- [Task item]:
Your answer must be every line of the data that holds the string "terms".

[Extracted entries Boundary: Start]

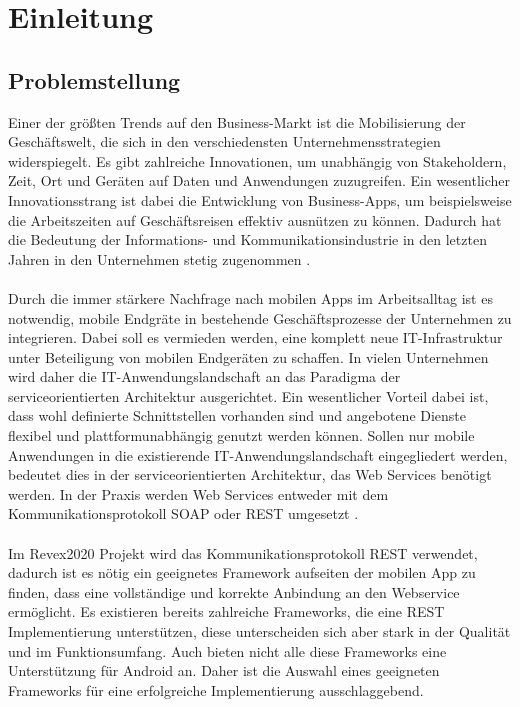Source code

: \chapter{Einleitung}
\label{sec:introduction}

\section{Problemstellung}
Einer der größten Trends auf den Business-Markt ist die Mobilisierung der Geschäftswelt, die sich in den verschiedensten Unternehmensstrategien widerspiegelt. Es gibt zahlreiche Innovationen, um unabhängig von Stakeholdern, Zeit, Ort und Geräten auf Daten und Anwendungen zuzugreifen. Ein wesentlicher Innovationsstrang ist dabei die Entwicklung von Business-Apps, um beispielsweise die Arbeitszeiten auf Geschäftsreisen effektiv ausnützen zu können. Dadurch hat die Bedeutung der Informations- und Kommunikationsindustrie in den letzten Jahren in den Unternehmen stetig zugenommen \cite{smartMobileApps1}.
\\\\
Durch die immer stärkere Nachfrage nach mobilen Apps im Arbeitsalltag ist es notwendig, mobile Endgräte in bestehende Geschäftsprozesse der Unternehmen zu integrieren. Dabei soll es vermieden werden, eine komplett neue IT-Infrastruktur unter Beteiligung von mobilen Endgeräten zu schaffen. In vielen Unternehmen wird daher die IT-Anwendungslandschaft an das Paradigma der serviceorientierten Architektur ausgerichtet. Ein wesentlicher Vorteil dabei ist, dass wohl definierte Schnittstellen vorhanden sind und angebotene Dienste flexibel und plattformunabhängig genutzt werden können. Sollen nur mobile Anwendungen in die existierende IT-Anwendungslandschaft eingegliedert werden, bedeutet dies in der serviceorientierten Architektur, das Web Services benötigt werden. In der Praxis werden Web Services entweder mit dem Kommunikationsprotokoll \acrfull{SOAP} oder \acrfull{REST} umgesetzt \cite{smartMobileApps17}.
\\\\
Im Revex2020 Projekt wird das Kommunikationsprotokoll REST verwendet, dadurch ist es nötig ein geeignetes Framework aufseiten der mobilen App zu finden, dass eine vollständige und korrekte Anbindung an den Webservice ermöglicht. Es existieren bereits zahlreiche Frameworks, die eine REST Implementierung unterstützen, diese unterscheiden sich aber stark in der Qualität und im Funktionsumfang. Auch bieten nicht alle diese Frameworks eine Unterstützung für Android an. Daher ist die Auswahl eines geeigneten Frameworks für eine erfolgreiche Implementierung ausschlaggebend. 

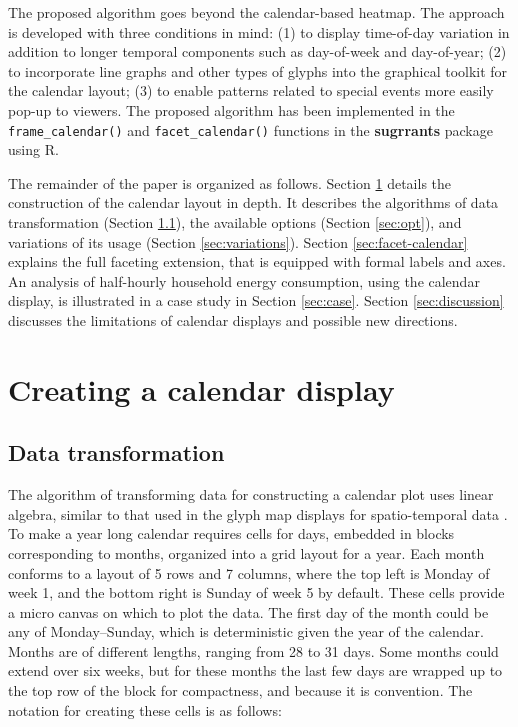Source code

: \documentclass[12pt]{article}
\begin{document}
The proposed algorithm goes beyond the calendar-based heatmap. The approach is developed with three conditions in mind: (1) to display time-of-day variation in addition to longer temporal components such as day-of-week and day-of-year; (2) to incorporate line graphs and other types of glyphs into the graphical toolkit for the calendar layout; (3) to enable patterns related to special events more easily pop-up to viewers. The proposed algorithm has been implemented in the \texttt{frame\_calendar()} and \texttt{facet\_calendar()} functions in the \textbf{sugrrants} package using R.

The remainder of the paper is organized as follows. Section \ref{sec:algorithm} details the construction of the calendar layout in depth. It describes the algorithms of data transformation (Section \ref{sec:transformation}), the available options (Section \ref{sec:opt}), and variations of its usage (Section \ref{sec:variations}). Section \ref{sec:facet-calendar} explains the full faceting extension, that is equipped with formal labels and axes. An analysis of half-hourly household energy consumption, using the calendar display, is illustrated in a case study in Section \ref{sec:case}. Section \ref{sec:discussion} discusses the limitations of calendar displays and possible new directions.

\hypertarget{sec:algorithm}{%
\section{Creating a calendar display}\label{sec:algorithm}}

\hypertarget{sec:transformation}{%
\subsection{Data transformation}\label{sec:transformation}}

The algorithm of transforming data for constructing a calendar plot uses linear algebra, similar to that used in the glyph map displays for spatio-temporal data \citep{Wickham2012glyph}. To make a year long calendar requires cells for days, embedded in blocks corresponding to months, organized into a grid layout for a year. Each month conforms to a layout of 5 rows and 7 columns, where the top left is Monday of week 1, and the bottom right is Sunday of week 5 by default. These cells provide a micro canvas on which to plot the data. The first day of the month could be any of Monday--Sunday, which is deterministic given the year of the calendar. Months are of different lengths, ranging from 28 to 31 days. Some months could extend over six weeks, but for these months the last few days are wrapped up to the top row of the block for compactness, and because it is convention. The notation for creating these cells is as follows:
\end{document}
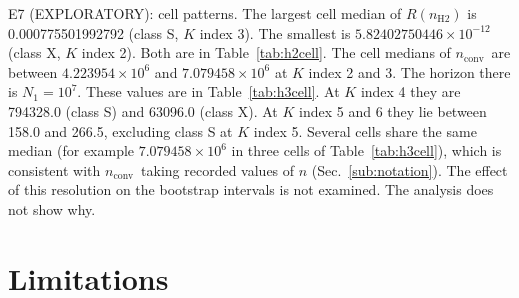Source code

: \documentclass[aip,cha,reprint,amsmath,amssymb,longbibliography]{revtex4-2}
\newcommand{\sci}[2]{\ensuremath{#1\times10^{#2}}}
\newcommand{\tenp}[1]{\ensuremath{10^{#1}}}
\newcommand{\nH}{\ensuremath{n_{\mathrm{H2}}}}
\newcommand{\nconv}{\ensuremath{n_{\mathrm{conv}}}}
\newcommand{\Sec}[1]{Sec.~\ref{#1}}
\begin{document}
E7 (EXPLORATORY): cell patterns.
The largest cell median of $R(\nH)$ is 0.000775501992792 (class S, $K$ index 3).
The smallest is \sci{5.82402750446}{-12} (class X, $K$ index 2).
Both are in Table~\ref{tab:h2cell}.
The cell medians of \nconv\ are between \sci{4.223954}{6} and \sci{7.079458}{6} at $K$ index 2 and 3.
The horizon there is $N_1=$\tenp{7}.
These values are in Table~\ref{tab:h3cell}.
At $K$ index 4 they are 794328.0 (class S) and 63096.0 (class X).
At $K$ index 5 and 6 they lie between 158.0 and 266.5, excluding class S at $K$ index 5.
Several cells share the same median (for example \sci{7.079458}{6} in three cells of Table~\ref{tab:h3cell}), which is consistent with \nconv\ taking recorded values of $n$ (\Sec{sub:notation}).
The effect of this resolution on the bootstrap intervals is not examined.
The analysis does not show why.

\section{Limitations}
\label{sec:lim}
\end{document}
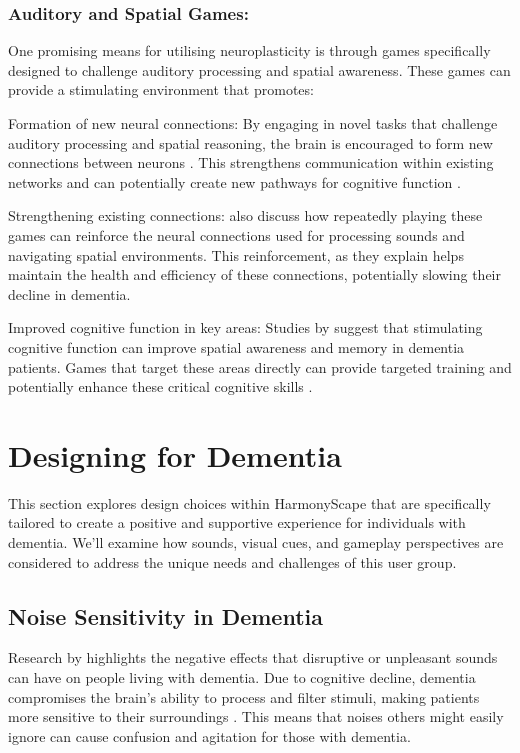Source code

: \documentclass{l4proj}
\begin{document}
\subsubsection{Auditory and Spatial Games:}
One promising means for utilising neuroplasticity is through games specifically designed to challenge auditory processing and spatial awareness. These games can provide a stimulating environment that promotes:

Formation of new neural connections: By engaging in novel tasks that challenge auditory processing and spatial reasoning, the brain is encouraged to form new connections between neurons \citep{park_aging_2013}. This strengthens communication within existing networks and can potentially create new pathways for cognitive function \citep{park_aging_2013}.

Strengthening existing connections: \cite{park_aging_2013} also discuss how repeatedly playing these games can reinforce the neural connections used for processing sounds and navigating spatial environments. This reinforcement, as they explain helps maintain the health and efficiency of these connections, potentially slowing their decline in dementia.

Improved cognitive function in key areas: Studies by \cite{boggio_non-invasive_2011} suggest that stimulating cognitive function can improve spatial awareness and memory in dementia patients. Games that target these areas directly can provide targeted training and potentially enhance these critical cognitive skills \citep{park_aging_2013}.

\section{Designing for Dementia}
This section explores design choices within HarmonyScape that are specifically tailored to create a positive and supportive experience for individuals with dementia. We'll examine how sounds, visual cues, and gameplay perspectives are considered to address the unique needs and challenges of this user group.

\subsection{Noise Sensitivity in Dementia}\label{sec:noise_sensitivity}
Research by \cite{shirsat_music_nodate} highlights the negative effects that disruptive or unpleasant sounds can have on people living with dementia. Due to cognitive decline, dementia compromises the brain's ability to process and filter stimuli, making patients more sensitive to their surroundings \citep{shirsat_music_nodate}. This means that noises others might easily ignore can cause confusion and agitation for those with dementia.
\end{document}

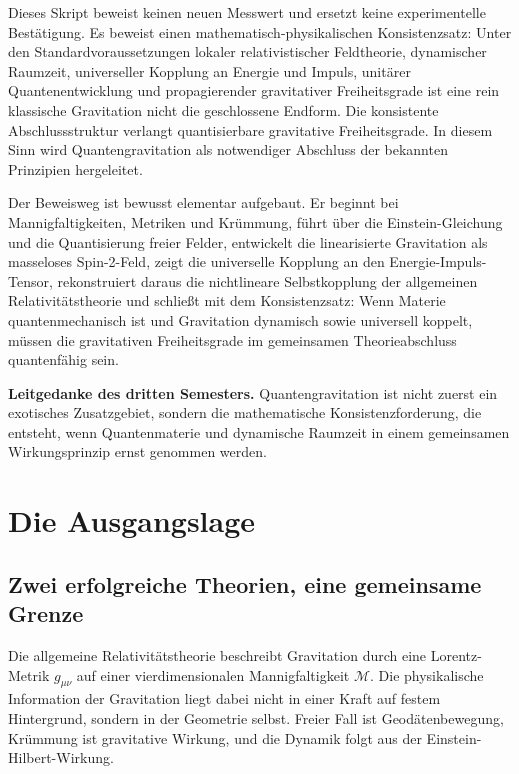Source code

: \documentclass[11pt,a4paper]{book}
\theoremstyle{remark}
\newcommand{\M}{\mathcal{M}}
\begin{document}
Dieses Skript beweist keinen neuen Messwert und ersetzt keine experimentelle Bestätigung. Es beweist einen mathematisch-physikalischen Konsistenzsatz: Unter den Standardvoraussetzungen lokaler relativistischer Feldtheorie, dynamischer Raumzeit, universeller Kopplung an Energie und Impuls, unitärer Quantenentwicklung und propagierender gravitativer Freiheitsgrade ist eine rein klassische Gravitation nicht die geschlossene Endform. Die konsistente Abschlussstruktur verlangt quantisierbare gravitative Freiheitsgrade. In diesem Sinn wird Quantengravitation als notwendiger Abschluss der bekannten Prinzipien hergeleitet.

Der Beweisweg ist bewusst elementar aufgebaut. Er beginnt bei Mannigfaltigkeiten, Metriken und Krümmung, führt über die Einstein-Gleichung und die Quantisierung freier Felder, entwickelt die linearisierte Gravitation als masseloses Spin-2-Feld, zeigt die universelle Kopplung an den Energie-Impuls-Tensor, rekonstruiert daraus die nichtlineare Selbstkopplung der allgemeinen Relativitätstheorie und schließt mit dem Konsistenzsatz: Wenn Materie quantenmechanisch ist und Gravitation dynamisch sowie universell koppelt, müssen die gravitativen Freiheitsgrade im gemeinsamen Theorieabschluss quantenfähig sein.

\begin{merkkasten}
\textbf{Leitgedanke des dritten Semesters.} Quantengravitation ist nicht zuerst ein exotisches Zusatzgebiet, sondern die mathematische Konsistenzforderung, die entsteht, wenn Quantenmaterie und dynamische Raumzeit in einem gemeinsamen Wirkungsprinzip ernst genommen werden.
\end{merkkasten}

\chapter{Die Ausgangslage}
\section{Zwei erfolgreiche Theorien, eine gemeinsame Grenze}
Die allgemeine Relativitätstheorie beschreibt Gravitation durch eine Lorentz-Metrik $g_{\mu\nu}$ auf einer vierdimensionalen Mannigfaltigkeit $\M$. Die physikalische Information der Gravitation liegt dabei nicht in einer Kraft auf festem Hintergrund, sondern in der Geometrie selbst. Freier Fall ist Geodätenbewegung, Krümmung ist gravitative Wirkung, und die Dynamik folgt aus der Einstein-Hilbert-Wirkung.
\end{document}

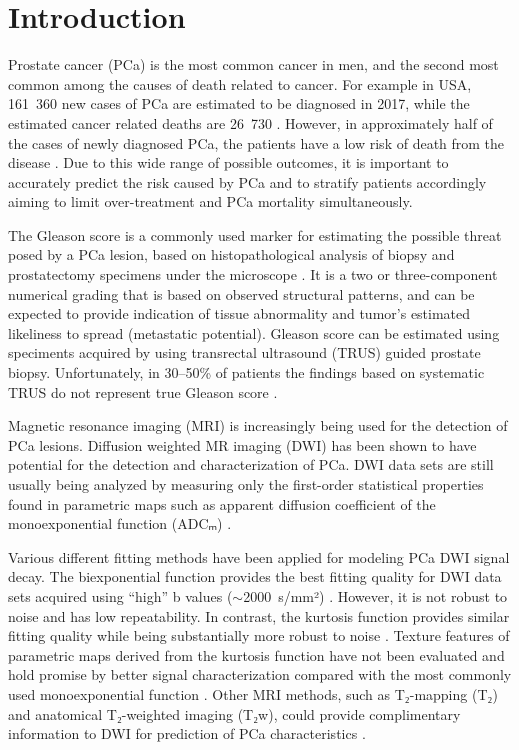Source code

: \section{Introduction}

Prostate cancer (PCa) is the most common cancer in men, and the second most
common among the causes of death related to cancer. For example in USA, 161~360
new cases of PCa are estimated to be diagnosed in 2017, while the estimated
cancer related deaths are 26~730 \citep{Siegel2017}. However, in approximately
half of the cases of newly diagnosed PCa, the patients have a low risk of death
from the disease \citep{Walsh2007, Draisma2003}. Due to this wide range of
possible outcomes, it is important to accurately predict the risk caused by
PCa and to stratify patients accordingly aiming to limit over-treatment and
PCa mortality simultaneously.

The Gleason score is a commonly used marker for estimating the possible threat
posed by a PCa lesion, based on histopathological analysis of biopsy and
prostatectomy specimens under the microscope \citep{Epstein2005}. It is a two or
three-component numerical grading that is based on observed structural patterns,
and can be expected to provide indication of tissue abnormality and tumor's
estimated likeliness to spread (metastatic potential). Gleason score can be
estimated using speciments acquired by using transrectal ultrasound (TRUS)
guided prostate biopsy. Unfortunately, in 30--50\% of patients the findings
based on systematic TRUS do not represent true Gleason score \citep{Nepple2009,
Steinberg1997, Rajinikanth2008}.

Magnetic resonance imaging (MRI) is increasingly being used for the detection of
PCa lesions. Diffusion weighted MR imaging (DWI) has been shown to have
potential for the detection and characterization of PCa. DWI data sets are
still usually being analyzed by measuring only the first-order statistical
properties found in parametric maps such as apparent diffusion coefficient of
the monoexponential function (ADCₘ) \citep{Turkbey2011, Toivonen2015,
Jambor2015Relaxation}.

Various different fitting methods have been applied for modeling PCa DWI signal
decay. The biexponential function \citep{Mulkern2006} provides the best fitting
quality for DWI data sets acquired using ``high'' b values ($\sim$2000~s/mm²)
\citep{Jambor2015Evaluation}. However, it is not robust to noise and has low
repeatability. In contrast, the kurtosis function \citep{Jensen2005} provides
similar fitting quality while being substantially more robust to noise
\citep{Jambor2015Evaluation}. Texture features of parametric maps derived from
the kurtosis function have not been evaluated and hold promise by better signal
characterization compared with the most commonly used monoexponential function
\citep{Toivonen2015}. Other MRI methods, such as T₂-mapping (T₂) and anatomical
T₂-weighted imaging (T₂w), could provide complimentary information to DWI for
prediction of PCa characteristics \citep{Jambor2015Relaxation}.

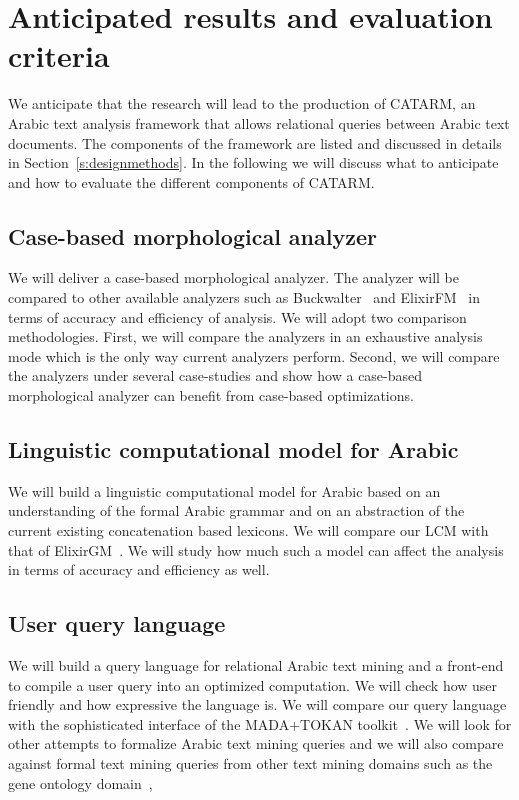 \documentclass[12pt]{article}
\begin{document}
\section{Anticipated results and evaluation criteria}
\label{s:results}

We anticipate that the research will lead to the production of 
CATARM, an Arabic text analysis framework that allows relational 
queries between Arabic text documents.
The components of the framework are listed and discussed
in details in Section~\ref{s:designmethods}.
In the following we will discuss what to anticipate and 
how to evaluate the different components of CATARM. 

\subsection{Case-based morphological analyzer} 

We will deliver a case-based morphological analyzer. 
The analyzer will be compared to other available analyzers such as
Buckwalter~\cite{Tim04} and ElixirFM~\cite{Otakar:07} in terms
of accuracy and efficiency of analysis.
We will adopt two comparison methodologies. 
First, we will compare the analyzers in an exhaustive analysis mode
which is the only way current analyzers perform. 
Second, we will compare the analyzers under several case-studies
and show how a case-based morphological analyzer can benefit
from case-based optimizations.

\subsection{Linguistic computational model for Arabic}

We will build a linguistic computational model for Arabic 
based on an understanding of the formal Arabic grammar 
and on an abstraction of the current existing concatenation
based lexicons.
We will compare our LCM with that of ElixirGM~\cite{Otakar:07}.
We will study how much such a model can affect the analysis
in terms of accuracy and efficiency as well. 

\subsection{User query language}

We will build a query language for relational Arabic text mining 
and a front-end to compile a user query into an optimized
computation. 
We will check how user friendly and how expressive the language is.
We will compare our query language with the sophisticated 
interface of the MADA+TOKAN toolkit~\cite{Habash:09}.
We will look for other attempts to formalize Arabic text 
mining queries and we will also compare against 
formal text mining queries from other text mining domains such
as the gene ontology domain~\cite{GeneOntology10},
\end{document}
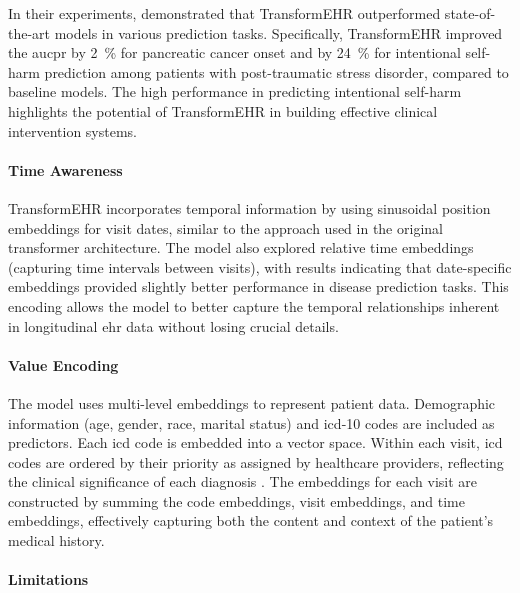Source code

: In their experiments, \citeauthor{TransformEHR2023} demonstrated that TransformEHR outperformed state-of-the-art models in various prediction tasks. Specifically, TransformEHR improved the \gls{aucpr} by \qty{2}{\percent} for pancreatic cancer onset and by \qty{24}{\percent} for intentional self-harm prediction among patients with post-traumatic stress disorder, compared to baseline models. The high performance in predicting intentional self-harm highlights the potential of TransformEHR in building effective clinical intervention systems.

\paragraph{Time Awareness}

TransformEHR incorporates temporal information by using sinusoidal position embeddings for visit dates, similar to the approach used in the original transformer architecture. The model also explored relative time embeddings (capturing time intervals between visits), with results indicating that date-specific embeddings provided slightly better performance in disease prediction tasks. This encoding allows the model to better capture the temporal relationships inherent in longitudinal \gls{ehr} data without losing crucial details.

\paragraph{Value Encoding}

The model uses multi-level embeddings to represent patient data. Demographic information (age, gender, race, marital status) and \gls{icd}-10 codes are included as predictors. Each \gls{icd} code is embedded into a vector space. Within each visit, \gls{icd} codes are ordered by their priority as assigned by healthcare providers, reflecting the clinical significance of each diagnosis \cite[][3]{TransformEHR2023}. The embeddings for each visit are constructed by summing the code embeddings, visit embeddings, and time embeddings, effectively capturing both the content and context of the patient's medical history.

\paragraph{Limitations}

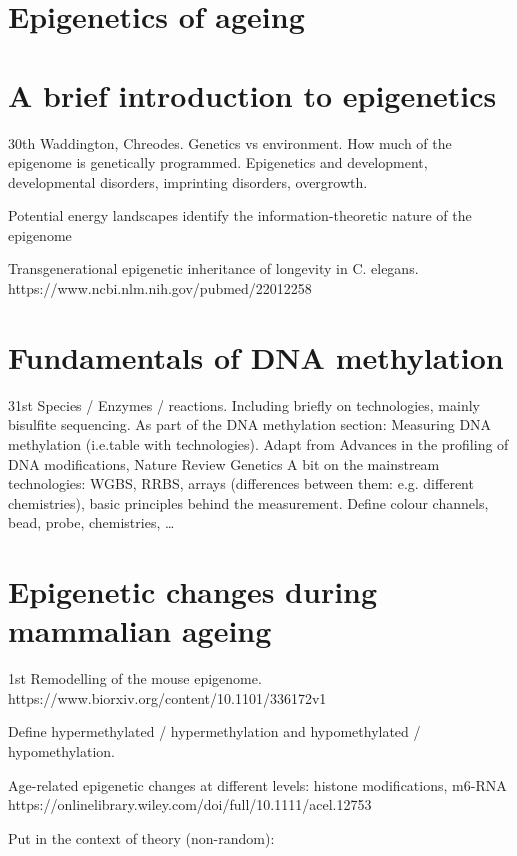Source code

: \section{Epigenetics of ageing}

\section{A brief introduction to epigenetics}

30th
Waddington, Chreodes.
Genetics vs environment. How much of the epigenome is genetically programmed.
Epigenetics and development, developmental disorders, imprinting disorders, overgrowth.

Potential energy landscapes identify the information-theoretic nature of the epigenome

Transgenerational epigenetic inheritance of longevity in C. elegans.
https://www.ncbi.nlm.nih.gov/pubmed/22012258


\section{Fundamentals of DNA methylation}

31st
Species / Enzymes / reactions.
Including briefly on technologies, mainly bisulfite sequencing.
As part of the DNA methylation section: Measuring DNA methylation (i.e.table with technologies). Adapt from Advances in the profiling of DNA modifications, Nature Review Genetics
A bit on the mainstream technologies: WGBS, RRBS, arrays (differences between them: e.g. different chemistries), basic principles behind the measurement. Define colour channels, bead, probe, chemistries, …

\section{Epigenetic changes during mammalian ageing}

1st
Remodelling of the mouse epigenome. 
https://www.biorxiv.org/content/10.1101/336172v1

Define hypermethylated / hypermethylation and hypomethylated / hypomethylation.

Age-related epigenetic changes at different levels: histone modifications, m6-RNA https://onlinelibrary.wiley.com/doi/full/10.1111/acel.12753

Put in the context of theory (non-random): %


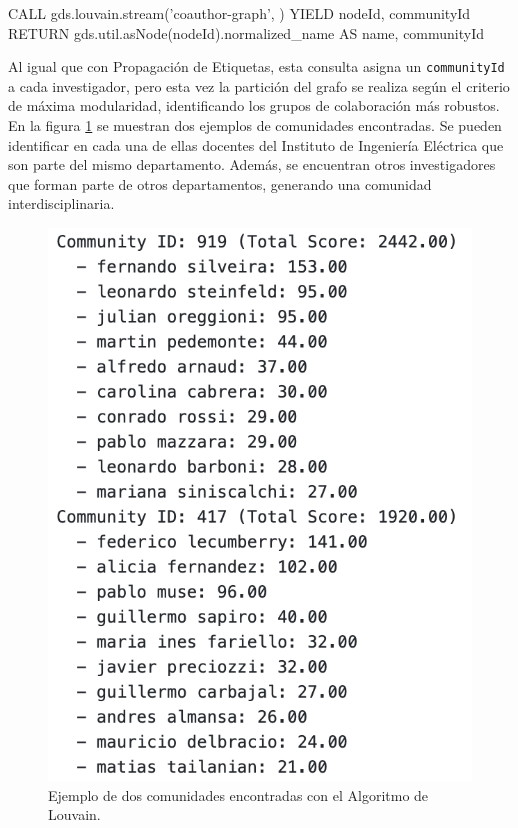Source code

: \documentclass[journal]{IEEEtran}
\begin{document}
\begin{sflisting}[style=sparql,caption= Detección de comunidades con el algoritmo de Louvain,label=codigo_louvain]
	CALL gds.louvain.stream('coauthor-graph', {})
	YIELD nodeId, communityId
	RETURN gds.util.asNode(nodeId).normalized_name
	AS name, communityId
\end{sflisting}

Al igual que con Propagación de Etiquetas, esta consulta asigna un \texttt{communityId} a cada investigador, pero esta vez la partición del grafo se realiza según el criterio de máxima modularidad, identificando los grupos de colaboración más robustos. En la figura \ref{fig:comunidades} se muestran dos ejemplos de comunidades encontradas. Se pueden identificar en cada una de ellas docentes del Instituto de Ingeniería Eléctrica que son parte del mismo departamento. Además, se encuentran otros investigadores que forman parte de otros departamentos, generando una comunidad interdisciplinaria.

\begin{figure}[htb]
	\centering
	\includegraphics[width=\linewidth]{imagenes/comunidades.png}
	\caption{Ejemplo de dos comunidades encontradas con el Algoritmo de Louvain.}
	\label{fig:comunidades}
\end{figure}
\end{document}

[Extracted entries Boundary: End]

- [Result for this task]:
Buckwalter~\cite{Tim04} and ElixirFM~\cite{Otakar:07} in terms
in terms of accuracy and efficiency as well. 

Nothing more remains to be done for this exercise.